Top of Data records

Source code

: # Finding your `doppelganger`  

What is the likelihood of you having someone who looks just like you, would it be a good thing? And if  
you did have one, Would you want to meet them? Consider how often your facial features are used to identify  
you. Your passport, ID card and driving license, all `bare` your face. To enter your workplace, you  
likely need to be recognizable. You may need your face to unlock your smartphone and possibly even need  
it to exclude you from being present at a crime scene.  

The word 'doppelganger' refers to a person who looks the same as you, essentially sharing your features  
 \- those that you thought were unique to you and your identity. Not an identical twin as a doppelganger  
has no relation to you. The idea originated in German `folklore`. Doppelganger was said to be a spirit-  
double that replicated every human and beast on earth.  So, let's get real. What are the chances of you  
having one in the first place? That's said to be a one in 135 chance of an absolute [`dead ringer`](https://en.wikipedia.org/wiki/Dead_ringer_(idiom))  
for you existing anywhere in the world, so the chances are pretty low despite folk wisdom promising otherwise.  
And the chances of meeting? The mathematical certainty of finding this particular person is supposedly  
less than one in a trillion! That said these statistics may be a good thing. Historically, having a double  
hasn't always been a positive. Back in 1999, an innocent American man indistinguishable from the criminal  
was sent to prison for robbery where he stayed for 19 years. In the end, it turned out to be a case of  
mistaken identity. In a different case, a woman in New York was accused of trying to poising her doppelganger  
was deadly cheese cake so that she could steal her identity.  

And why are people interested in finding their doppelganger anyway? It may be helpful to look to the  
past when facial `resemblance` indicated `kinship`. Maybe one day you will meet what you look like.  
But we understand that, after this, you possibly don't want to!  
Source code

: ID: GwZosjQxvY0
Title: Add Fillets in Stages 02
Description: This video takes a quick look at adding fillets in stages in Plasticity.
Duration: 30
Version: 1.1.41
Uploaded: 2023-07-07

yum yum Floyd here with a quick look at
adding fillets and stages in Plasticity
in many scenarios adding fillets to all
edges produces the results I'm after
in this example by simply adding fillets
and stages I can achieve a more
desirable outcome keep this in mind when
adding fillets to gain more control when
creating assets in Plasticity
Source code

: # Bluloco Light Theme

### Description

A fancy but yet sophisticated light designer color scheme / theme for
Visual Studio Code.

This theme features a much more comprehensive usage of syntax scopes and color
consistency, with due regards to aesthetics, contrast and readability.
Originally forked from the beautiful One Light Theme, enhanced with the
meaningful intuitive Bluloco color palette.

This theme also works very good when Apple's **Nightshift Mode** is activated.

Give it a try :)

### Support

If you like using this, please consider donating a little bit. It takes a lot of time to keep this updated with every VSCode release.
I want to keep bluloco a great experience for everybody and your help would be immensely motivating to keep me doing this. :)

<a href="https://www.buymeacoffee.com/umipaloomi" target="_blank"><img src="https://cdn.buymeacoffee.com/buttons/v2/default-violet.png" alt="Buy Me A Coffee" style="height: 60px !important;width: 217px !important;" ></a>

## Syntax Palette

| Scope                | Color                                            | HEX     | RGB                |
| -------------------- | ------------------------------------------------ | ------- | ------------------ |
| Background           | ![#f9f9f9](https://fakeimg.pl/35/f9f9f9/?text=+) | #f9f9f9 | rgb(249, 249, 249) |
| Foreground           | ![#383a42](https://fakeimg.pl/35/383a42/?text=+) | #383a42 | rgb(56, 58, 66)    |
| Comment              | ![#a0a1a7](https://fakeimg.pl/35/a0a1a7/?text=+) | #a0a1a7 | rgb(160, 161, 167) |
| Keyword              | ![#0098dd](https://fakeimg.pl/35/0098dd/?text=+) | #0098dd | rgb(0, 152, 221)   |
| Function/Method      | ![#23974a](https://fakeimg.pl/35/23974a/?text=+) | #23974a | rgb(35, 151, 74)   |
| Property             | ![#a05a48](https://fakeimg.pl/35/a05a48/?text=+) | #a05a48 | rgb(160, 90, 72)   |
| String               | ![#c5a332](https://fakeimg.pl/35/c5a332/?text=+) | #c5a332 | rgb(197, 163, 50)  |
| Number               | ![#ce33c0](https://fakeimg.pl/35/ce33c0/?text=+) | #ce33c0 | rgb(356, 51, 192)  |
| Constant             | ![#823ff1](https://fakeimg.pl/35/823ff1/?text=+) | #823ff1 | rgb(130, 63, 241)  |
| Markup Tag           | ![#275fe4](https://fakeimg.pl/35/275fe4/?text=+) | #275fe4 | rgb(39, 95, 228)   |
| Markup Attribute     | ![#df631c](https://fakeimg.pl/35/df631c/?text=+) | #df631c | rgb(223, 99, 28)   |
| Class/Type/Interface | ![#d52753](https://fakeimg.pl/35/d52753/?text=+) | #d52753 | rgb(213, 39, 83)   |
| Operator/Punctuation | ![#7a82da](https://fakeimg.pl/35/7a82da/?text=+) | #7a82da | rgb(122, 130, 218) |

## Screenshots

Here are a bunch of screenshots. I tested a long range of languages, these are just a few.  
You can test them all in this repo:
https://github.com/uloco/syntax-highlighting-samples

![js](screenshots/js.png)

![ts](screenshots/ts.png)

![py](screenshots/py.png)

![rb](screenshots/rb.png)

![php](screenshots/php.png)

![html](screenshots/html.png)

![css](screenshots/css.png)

Bottom of Data records

**Exercise prompt:** Could you repeat exactly the lines above from the line with "rgb(0, 152, 221)" up to and including the line with "rgb(213, 39, 83)", and only those?

**Output of the exercise:**
| Keyword              | ![#0098dd](https://fakeimg.pl/35/0098dd/?text=+) | #0098dd | rgb(0, 152, 221)   |
| Function/Method      | ![#23974a](https://fakeimg.pl/35/23974a/?text=+) | #23974a | rgb(35, 151, 74)   |
| Property             | ![#a05a48](https://fakeimg.pl/35/a05a48/?text=+) | #a05a48 | rgb(160, 90, 72)   |
| String               | ![#c5a332](https://fakeimg.pl/35/c5a332/?text=+) | #c5a332 | rgb(197, 163, 50)  |
| Number               | ![#ce33c0](https://fakeimg.pl/35/ce33c0/?text=+) | #ce33c0 | rgb(356, 51, 192)  |
| Constant             | ![#823ff1](https://fakeimg.pl/35/823ff1/?text=+) | #823ff1 | rgb(130, 63, 241)  |
| Markup Tag           | ![#275fe4](https://fakeimg.pl/35/275fe4/?text=+) | #275fe4 | rgb(39, 95, 228)   |
| Markup Attribute     | ![#df631c](https://fakeimg.pl/35/df631c/?text=+) | #df631c | rgb(223, 99, 28)   |
| Class/Type/Interface | ![#d52753](https://fakeimg.pl/35/d52753/?text=+) | #d52753 | rgb(213, 39, 83)   |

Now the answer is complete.